Cancer treatments can cause unpleasant side effects, but dietary changes can help reduce these symptoms. The most common side effect of chemotherapy is nausea and vomiting. This feeling may be brought on by the smell, taste, or sight of food. Diet changes may help you to eat smaller meals more frequently during the day and avoid greasy, spicy, or high in sugar, which also induces nausea, such as ice cream and other sweet dessert diet.

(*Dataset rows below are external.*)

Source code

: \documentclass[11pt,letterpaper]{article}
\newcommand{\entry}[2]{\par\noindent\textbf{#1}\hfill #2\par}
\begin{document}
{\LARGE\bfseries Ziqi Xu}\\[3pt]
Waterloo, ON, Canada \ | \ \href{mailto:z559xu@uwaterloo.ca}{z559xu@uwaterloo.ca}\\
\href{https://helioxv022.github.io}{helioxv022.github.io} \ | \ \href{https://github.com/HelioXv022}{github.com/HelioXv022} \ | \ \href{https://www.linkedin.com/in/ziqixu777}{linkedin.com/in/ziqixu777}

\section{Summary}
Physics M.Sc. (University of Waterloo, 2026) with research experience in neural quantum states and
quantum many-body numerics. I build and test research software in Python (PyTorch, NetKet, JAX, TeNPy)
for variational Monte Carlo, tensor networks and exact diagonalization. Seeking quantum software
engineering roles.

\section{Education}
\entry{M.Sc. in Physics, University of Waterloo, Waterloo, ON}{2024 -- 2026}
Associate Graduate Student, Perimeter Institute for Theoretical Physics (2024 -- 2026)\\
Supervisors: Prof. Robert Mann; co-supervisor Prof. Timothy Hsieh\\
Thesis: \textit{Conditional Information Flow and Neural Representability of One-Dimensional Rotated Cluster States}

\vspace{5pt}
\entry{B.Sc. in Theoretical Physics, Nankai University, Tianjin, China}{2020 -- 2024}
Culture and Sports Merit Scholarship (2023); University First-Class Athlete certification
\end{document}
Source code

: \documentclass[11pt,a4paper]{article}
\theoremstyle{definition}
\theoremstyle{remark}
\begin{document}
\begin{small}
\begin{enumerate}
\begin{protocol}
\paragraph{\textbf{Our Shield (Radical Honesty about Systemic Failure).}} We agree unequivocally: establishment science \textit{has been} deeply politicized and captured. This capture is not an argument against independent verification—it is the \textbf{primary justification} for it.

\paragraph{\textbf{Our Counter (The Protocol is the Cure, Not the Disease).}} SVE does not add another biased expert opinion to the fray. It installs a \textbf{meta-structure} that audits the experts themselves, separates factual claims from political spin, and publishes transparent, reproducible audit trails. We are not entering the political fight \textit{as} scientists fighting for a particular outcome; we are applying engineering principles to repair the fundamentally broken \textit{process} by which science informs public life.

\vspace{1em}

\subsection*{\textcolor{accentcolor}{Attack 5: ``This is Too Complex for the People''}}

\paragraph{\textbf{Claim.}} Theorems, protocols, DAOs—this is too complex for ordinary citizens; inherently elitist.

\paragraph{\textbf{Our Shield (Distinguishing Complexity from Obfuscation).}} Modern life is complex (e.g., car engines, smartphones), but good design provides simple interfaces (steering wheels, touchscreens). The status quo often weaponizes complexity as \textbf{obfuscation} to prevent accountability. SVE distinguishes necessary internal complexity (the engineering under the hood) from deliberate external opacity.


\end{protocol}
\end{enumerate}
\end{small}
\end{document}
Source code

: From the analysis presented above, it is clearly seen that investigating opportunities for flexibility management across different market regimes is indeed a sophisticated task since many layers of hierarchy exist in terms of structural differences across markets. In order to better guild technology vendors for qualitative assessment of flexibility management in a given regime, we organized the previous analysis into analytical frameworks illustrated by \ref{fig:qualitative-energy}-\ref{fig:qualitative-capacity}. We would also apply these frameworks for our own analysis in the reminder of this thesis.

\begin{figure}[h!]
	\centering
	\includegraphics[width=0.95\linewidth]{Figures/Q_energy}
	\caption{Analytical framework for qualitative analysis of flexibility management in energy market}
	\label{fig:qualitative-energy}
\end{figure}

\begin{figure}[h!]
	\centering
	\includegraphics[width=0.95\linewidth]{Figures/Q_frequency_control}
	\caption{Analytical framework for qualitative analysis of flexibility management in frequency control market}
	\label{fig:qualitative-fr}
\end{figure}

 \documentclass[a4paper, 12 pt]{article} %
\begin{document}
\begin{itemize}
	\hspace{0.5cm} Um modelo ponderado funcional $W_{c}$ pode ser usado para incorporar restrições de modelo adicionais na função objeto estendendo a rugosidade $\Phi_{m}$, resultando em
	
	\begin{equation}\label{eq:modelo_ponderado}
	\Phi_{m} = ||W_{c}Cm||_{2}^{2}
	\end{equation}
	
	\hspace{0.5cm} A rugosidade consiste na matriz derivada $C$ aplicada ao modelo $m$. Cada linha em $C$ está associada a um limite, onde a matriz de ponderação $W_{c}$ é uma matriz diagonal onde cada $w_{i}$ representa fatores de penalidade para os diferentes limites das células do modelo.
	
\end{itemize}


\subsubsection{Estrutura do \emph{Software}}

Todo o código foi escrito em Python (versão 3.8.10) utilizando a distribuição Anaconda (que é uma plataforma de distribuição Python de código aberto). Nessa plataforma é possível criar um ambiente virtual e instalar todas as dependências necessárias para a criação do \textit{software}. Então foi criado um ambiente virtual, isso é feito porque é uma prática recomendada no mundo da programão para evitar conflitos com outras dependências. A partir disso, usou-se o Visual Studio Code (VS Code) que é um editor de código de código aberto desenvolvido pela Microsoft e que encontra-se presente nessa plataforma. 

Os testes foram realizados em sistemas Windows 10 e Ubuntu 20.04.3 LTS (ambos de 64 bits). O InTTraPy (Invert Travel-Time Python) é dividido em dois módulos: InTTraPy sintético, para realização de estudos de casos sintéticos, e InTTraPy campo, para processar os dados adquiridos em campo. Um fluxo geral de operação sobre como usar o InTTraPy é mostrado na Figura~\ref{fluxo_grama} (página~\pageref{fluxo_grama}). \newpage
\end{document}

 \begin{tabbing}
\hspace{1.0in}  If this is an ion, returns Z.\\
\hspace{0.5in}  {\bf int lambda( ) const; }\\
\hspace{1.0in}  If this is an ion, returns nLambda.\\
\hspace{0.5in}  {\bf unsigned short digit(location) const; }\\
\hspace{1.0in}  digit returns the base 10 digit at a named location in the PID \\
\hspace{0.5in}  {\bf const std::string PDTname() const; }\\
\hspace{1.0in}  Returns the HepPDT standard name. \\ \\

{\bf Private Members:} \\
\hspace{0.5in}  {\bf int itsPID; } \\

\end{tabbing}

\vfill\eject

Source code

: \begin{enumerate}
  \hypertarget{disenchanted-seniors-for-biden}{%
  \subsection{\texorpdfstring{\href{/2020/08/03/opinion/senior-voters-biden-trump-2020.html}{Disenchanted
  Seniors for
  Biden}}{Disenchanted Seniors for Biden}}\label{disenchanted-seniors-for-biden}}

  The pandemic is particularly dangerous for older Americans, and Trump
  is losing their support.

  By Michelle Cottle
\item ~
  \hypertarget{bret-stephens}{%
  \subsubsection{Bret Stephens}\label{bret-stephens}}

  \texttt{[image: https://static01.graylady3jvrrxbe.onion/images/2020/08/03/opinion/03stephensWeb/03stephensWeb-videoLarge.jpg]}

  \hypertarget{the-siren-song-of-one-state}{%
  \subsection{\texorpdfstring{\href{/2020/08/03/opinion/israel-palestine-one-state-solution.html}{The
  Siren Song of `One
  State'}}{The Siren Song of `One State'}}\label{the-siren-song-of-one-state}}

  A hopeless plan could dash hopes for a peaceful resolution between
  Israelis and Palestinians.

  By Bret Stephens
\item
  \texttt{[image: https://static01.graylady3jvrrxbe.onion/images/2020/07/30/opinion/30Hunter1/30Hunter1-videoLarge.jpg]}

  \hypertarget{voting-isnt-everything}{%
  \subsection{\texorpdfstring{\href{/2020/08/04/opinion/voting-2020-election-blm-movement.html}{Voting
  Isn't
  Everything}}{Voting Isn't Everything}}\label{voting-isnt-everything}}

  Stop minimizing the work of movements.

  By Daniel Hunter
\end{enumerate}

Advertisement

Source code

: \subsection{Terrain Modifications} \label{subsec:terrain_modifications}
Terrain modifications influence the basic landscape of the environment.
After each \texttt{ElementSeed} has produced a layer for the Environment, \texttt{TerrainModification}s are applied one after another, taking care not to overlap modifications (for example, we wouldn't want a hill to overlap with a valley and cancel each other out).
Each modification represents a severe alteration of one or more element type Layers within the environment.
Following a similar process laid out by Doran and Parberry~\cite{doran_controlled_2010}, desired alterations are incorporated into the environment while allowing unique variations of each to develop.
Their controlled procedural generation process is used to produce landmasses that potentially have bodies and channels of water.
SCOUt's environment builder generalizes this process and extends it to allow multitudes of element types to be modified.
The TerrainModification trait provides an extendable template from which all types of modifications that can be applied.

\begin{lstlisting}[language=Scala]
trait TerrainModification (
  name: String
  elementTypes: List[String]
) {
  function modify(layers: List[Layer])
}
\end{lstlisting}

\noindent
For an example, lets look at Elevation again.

With that said, let’s go over the dietary changes you can adopt to deal with the effects of cancer treatment
Eat Small Portions More Often
When your stomach is empty, it produces a hormone called ghrelin that makes your stomach lining contract, which triggers hunger. Give yourself something healthy to eat every two to three hours. You don’t have to stick to just six mini-meals, but keep snacks on hand when you get hungry.
Eat Cold Foods
Some cancer treatments, especially radiation therapy, can damage tissue in your mouth and throat. Cold food is best because it’s more soothing than hot food or drinks. Sucking on ice chips during therapy may ease throat pain.
Create a Healthy Diet
There’s a correlation between a person’s overall health and how well they handle treatment side effects. That’s why doctors advise you to eat a balanced, nutritious diet with lots of fresh fruits, vegetables, whole grains, and fiber. Include protein from dairy products, beans, fish, meat, and poultry.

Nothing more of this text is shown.